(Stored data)
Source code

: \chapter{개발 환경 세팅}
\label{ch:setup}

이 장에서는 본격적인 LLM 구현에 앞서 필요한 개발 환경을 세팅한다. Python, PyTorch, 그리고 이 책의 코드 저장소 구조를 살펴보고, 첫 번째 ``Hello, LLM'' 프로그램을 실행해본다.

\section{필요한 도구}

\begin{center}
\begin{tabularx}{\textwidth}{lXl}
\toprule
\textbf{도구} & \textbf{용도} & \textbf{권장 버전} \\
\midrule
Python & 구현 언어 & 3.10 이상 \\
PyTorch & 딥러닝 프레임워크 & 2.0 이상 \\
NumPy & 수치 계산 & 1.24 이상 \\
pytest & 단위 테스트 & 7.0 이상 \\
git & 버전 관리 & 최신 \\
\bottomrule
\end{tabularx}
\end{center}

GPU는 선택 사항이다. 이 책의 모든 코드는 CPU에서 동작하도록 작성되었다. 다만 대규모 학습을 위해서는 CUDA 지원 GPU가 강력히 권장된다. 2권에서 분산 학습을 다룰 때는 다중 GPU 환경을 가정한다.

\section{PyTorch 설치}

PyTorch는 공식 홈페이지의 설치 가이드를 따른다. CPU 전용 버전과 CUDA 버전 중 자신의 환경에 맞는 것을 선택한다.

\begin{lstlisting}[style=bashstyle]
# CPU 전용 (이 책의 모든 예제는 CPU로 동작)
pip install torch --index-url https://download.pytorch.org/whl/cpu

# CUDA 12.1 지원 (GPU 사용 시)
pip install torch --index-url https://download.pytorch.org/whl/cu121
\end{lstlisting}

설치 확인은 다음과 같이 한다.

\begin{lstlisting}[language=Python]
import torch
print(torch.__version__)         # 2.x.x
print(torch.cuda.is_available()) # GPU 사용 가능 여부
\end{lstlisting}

#### EXERCISE
Copy every line of the data where "download" is found.

#### WRITTEN ANSWER
pip install torch --index-url https://download.pytorch.org/whl/cpu
pip install torch --index-url https://download.pytorch.org/whl/cu121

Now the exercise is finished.